- DATA PROVIDED:
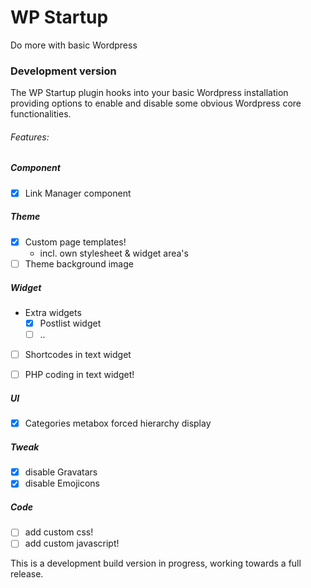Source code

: # WP Startup 
Do more with basic Wordpress
 
### Development version

The WP Startup plugin hooks into your basic Wordpress installation providing options to enable and disable some obvious Wordpress core functionalities.


###### Features:


##### Component
- [x] Link Manager component

##### Theme 
- [x] Custom page templates! 
    - incl. own stylesheet & widget area's
- [ ] Theme background image

##### Widget
- Extra widgets
    - [x] Postlist widget
    - [ ] ..
- [ ] Shortcodes in text widget
- [ ] PHP coding in text widget!


##### UI
- [x] Categories metabox forced hierarchy display

##### Tweak
- [x] disable Gravatars
- [x] disable Emojicons

##### Code
- [ ] add custom css!
- [ ] add custom javascript!

This is a development build version in progress, working towards a full release. 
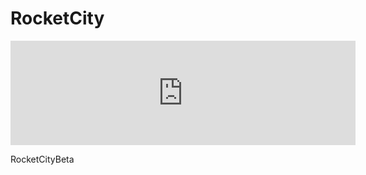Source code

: # RocketCity

<iframe src="https://itch.io/embed/216276" height="167" width="552" frameborder="0"></iframe>


RocketCityBeta
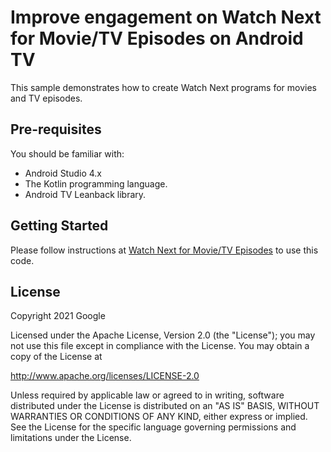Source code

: # Improve engagement on Watch Next for  Movie/TV Episodes on Android TV

This sample demonstrates how to create Watch Next programs for movies and TV episodes.

## Pre-requisites

You should be familiar with:

- Android Studio 4.x
- The Kotlin programming language.
- Android TV Leanback library.

## Getting Started

Please follow instructions at [Watch Next for Movie/TV Episodes][watch-next-for-movies-and-tv-episodes] to use 
this code.

## License

Copyright 2021 Google

   Licensed under the Apache License, Version 2.0 (the "License");
   you may not use this file except in compliance with the License.
   You may obtain a copy of the License at

   http://www.apache.org/licenses/LICENSE-2.0

   Unless required by applicable law or agreed to in writing, software
   distributed under the License is distributed on an "AS IS" BASIS,
   WITHOUT WARRANTIES OR CONDITIONS OF ANY KIND, either express or implied.
   See the License for the specific language governing permissions and
   limitations under the License.

[watch-next-for-movies-and-tv-episodes]: https://developer.android.com/codelabs/watchnext-for-movie-tv-episodes

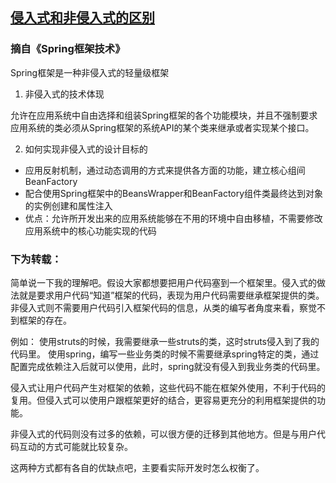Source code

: ##  [侵入式和非侵入式的区别](http://blog.csdn.net/wangkai0681080/article/details/8274544)

### 摘自《Spring框架技术》

Spring框架是一种非侵入式的轻量级框架

1. 非侵入式的技术体现

允许在应用系统中自由选择和组装Spring框架的各个功能模块，并且不强制要求应用系统的类必须从Spring框架的系统API的某个类来继承或者实现某个接口。

2. 如何实现非侵入式的设计目标的
 * 应用反射机制，通过动态调用的方式来提供各方面的功能，建立核心组间BeanFactory
 * 配合使用Spring框架中的BeansWrapper和BeanFactory组件类最终达到对象的实例创建和属性注入
 * 优点：允许所开发出来的应用系统能够在不用的环境中自由移植，不需要修改应用系统中的核心功能实现的代码

### 下为转载：

简单说一下我的理解吧。假设大家都想要把用户代码塞到一个框架里。侵入式的做法就是要求用户代码“知道”框架的代码，表现为用户代码需要继承框架提供的类。非侵入式则不需要用户代码引入框架代码的信息，从类的编写者角度来看，察觉不到框架的存在。

例如：
  使用struts的时候，我需要继承一些struts的类，这时struts侵入到了我的代码里。
  使用spring，编写一些业务类的时候不需要继承spring特定的类，通过配置完成依赖注入后就可以使用，此时，spring就没有侵入到我业务类的代码里。

侵入式让用户代码产生对框架的依赖，这些代码不能在框架外使用，不利于代码的复用。但侵入式可以使用户跟框架更好的结合，更容易更充分的利用框架提供的功能。

非侵入式的代码则没有过多的依赖，可以很方便的迁移到其他地方。但是与用户代码互动的方式可能就比较复杂。

这两种方式都有各自的优缺点吧，主要看实际开发时怎么权衡了。
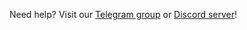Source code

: Need help? Visit our [Telegram group](https://t.me/greenteaos) or [Discord server](https://discord.gg/UGZq8GB)!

- EXERCISE DIRECTIONS:
Filter the records above for the string "text" and copy each matching line.

- EXERCISE SOLUTION:
- [ ] Shortcodes in text widget
- [ ] PHP coding in text widget!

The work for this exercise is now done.